▶ [WHAT THE EXERCISE ASKS] This exercise asks for a copy of each line in the records below with the word "download" in it.

▶ [DATASET EXTRACT]
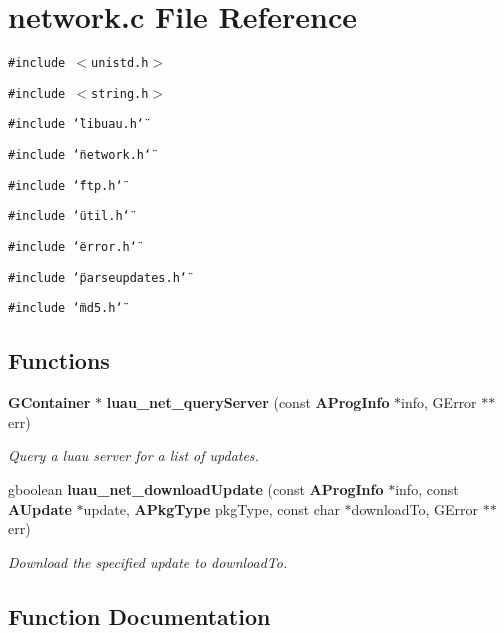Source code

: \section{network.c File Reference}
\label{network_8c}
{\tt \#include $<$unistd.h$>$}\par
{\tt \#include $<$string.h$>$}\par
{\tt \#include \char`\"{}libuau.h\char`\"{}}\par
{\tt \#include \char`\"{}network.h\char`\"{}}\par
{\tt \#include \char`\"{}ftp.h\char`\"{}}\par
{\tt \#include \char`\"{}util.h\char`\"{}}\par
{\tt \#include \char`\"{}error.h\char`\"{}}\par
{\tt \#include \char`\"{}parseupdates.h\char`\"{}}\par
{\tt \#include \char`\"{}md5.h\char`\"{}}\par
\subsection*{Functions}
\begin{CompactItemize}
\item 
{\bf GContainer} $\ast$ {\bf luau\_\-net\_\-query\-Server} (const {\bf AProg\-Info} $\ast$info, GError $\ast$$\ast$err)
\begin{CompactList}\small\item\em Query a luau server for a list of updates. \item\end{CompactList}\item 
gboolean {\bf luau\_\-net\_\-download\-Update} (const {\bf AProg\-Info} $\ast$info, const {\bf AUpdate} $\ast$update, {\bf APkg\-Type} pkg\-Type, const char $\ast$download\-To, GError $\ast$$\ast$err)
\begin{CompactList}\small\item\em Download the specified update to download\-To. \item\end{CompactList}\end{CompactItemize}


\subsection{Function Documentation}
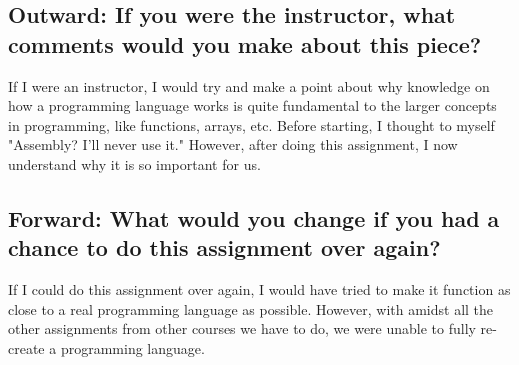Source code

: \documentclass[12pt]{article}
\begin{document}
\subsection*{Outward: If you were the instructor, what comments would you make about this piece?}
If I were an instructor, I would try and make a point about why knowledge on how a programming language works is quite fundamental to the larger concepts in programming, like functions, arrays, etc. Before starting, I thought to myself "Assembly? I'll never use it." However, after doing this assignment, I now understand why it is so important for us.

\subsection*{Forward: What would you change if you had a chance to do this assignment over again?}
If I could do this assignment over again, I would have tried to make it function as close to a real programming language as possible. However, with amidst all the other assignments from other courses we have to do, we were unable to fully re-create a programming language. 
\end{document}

▶ [WRITTEN RESPONSE]
gboolean {\bf luau\_\-net\_\-download\-Update} (const {\bf AProg\-Info} $\ast$info, const {\bf AUpdate} $\ast$update, {\bf APkg\-Type} pkg\-Type, const char $\ast$download\-To, GError $\ast$$\ast$err)
\begin{CompactList}\small\item\em Download the specified update to download\-To. \item\end{CompactList}\end{CompactItemize}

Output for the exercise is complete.